Collatz Conjecture

Hi all,

I'm trying to write a program in C++ which tests the Collatz Conjecture. The Collatz Conjecture states that you start with a number, and if that number is equal you divide it by 2; if the number is odd, you multiply it by 3 and add 1. You then apply the appropriate sum to this result depending on whether it is odd or even, and continue until eventually you end up with 1.

I'm having trouble representing odd and equal numbers. So far I've written two functions:

unsigned int odd(unsigned int num)
{
cout<<num<<" is odd, so multiply by 3 and add 1"<<endl;
num=num*3+1;

return num;
}

unsigned int even(unsigned int num)
{
cout<<num<<" is even, so divide by 2"<<endl;
num=num/2;

return num;
}

The flow logic is below:

int main()
{

unsigned int num;

cout<<"Enter a whole number: "<<endl;
cin>>num;


while (num!=1)
{
for(int i=2;i<=4294967294;i++)
{
if (num==i)
{
even(num);

}

else
{
odd(num);

}
}
}
}

What's happening is whatever number I enter, I end up with an infinite loop of "<number entered> is odd, so multiply by 3 and add 1" regardless of whether the number is odd or even. I don't understand why, if the number IS even, this part of the code is being skipped.
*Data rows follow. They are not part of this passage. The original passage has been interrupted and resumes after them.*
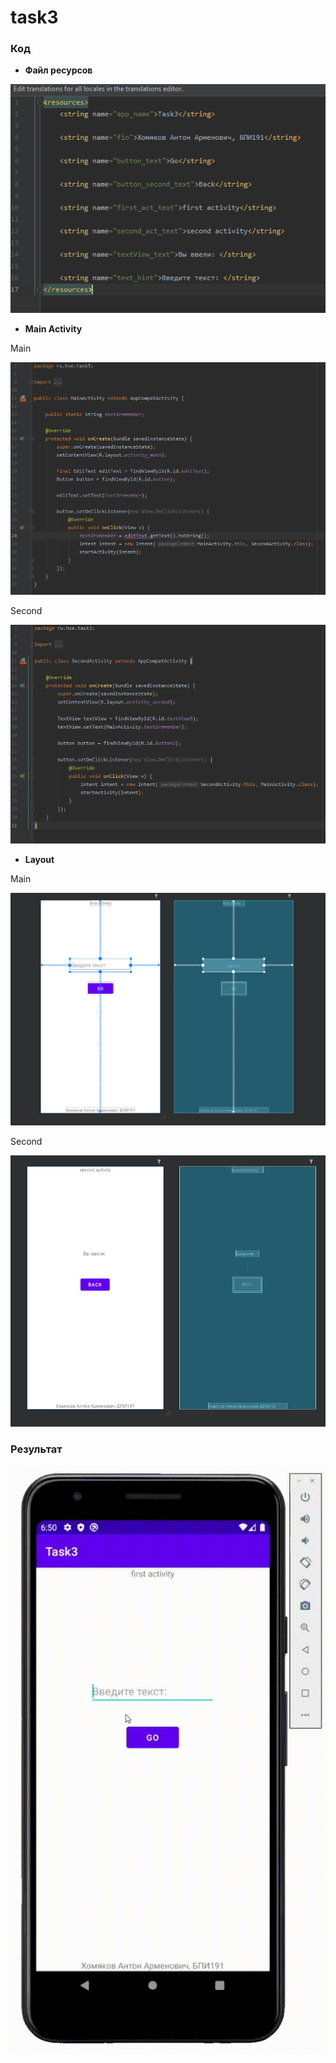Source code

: # task3
### Код 

* **Файл ресурсов**

![str](https://github.com/antonkhmv/android_dz/blob/main/task3/img/str.png)

* **Main Activity**

Main

![main](https://github.com/antonkhmv/android_dz/blob/main/task3/img/main.png)

Second

![main](https://github.com/antonkhmv/android_dz/blob/main/task3/img/sec.png)

* **Layout**

Main

![main_lay](https://github.com/antonkhmv/android_dz/blob/main/task3/img/main_lay.png)
 
Second

![sec_lay](https://github.com/antonkhmv/android_dz/blob/main/task3/img/sec_lay.png)
 
### Результат

![res](https://github.com/antonkhmv/android_dz/blob/main/task3/img/res.gif)
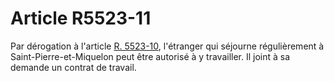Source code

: # Article R5523-11

  
Par dérogation à l'article [R. 5523-10][1], l'étranger qui séjourne régulièrement à Saint-Pierre-et-Miquelon peut être autorisé à y travailler. Il joint à sa demande un contrat de travail.

 [1]: /affichCodeArticle.do?cidTexte=LEGITEXT000006072050&idArticle=LEGIARTI000018496970&dateTexte=&categorieLien=cid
Any help or advice on this would be greatly appreciated. I'm relatively certain that I'm going about this correctly but if not then please let me know!
Use % operator. It returns the remainder of division. When dividing by 2, odd numbers have remainder 1 and even have 0.
Hi hamsterman, thanks for your reply.

I don't quite understand: where should I be using the modulus?
bool IsNumberOdd(int num)
{
return ((num % 2) == 1);
}

is a way to do it. if((num % 2) == 1) also works though.
Or you can just say if(num%2), which will return true if the number is odd.
Last edited on
Ah ha! Yes I see it now :) Great, thanks a lot!
Tested it and it works like a charm :) thanks again!